June 7 changed all that. My regiment advanced two miles northwest toward the town of Azeville driving the Germans back until we were stopped by artillery and machine gun fire from the fortification at the east end of town. On June 8 my regiment attacked a strongpoint at Émondeville. Strongpoints were fortified positions protected by mortars, machine guns, and riflemen, without the casemated gun emplacements of fortresses such as Azeville and Crisbecq. That day my regiment lost 300 men, almost a tenth of its strength. This was a forewarning of the heavy casualties my division would take in the war. No other American division in Europe suffered as many. On June 9 my regiment captured a German strongpoint at Joganville. On June 10 we almost reached the highway east of Montebourg going toward Quinéville near the coast. We were nearly a mile farther north than the regiments east and west of us. On the morning of June 11, my regiment reached its objective, the heights of Les Fieffes Dancel northeast of Montebourg, but was then ordered to withdraw because we were in danger of being cut off. That same day my regimental commander, Colonel Russell "Red" Reeder, lost a foot near Montebourg. He was a favorite both with fellow officers and enlisted men, a great athlete, a cheerful soul all his life, and later the author of many books. We captured Montebourg on June 19 and Cherbourg a week later. I saw Mongolian prisoners of war with heads like basketballs.

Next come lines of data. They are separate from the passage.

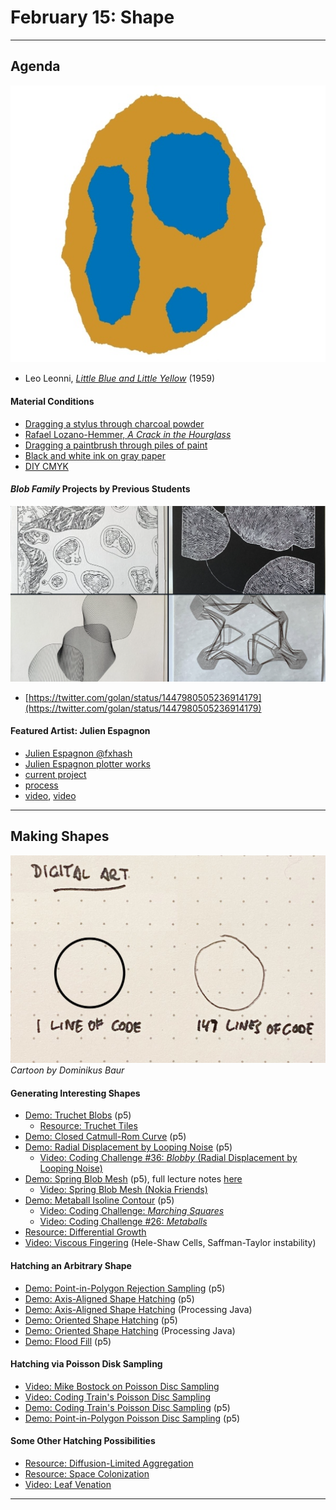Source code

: # February 15: Shape

---

## Agenda

![leonni.jpg](img/leonni.jpg)

* Leo Leonni, [*Little Blue and Little Yellow*](https://www.youtube.com/watch?v=91ZmDCXlxAA) (1959)

#### Material Conditions

* [Dragging a stylus through charcoal powder](https://www.instagram.com/reel/C1vGPXmPTNF/)
* [Rafael Lozano-Hemmer, *A Crack in the Hourglass*](https://www.youtube.com/watch?v=BsVsULhoSbM)
* [Dragging a paintbrush through piles of paint](https://www.instagram.com/reel/C3Go-jOPtdg/)
* [Black and white ink on gray paper](https://www.instagram.com/p/C1prz_6yWDD/)
* [DIY CMYK](https://www.instagram.com/p/C3QxL1iSyLo/)

#### *Blob Family* Projects by Previous Students

![student-blobs.png](img/student-blobs.png)

* [https://twitter.com/golan/status/1447980505236914179](https://twitter.com/golan/status/1447980505236914179)

#### Featured Artist: Julien Espagnon

* [Julien Espagnon @fxhash](https://www.fxhash.xyz/u/Julien%20Espagnon)
* [Julien Espagnon plotter works](https://www.julienespagnon.fr/art/plotter-artworks/)
* [current project](https://twitter.com/Julien_Espagnon/status/1758182192495132758)
* [process](https://twitter.com/Julien_Espagnon/status/1697564859775266821)
* [video](https://twitter.com/Julien_Espagnon/status/1729523421673890053), [video](https://twitter.com/Julien_Espagnon/status/1730543605226278965)

---

## Making Shapes

![dominikus_baur_1-line-vs-147.jpg](img/dominikus_baur_1-line-vs-147.jpg)<br />*Cartoon by Dominikus Baur*

#### Generating Interesting Shapes

* [Demo: Truchet Blobs](https://editor.p5js.org/golan/sketches/OU4vaCEAA) (p5)
  * [Resource: Truchet Tiles](https://courses.ideate.cmu.edu/60-428/f2021/daily-notes/09-29-truchet/)
* [Demo: Closed Catmull-Rom Curve](https://editor.p5js.org/golan/sketches/IlEFXzOkF) (p5)
* [Demo: Radial Displacement by Looping Noise](https://editor.p5js.org/golan/sketches/Fv_U5kR6g) (p5)
  * [Video: Coding Challenge #36: *Blobby* (Radial Displacement by Looping Noise)](https://www.youtube.com/watch?v=rX5p-QRP6R4)
* [Demo: Spring Blob Mesh](https://editor.p5js.org/golan/sketches/tN09_szTo) (p5), full lecture notes [here](https://courses.ideate.cmu.edu/60-212/f2020/daily-notes/september/09-14-movement/springs/)
  * [Video: Spring Blob Mesh (Nokia Friends)](https://www.youtube.com/watch?v=g20QOQP6kSU)
* [Demo: Metaball Isoline Contour](https://editor.p5js.org/golan/sketches/1bmDXMSHX) (p5)
  * [Video: Coding Challenge: *Marching Squares*](https://www.youtube.com/watch?v=0ZONMNUKTfU&t=1444s)
  * [Video: Coding Challenge #26: *Metaballs*](https://www.youtube.com/watch?v=ccYLb7cLB1I)
* [Resource: Differential Growth](https://github.com/jasonwebb/morphogenesis-resources?tab=readme-ov-file#differential-growth)
* [Video: Viscous Fingering](https://vimeo.com/22212386) (Hele-Shaw Cells, Saffman-Taylor instability)

#### Hatching an Arbitrary Shape

* [Demo: Point-in-Polygon Rejection Sampling](https://editor.p5js.org/golan/sketches/wf8xsGn_-) (p5)
* [Demo: Axis-Aligned Shape Hatching](https://editor.p5js.org/golan/sketches/jiHPNbJOl) (p5)
* [Demo: Axis-Aligned Shape Hatching](https://github.com/golanlevin/DrawingWithMachines/blob/main/assignments/05_tone/axis_aligned_hatching_java/axis_aligned_hatching_java.pde) (Processing Java)
* [Demo: Oriented Shape Hatching](https://editor.p5js.org/golan/sketches/kPj9pY-8l) (p5)
* [Demo: Oriented Shape Hatching](https://github.com/golanlevin/DrawingWithMachines/blob/main/assignments/05_tone/oriented_shape_hatching_java/oriented_shape_hatching_java.pde) (Processing Java)
* [Demo: Flood Fill](https://editor.p5js.org/StevesMakerspace/sketches/U7CPwxnVS) (p5)

#### Hatching via Poisson Disk Sampling

* [Video: Mike Bostock on Poisson Disc Sampling](https://vimeo.com/112319901)
* [Video: Coding Train's Poisson Disc Sampling](https://www.youtube.com/watch?v=flQgnCUxHlw)
* [Demo: Coding Train's Poisson Disc Sampling](https://editor.p5js.org/codingtrain/sketches/4N78DFCXN) (p5)
* [Demo: Point-in-Polygon Poisson Disc Sampling](https://editor.p5js.org/golan/sketches/R-oeb4gsj) (p5)

#### Some Other Hatching Possibilities

* [Resource: Diffusion-Limited Aggregation](https://github.com/jasonwebb/morphogenesis-resources?tab=readme-ov-file#diffusion-limited-aggregation-dla)
* [Resource: Space Colonization](https://github.com/jasonwebb/morphogenesis-resources?tab=readme-ov-file#space-colonization)
* [Video: Leaf Venation](https://vimeo.com/25604611)

---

The assistant commander of my division was Teddy Roosevelt Jr., son of "the Rough Rider" president and a cousin of FDR. Teddy died a month after Red Reeder was wounded and was beloved by us enlisted men for his habit of turning the tables on the Army. He would sometimes take officers to task in our hearing, and at other times would ask us enlisted men for our opinions. Teddy was no snob in spite of his illustrious background. What a welcome relief from all the martinets and spit-and-polish phonies in the Army! Our corps commander once chewed Teddy out for not wearing his helmet. But as soon as the CC departed Teddy cheerfully resumed disobeying his order. Unlike generals who never heard a shot fired in anger, Teddy led his troops into battle rather than following them. He was the first man ashore at Utah Beach just as his dad had been the first man up San Juan Hill. Patton was "grounded" in England for the better part of the Normandy campaign. He must have envied Teddy that summer for his bravery under fire and his soldier's death.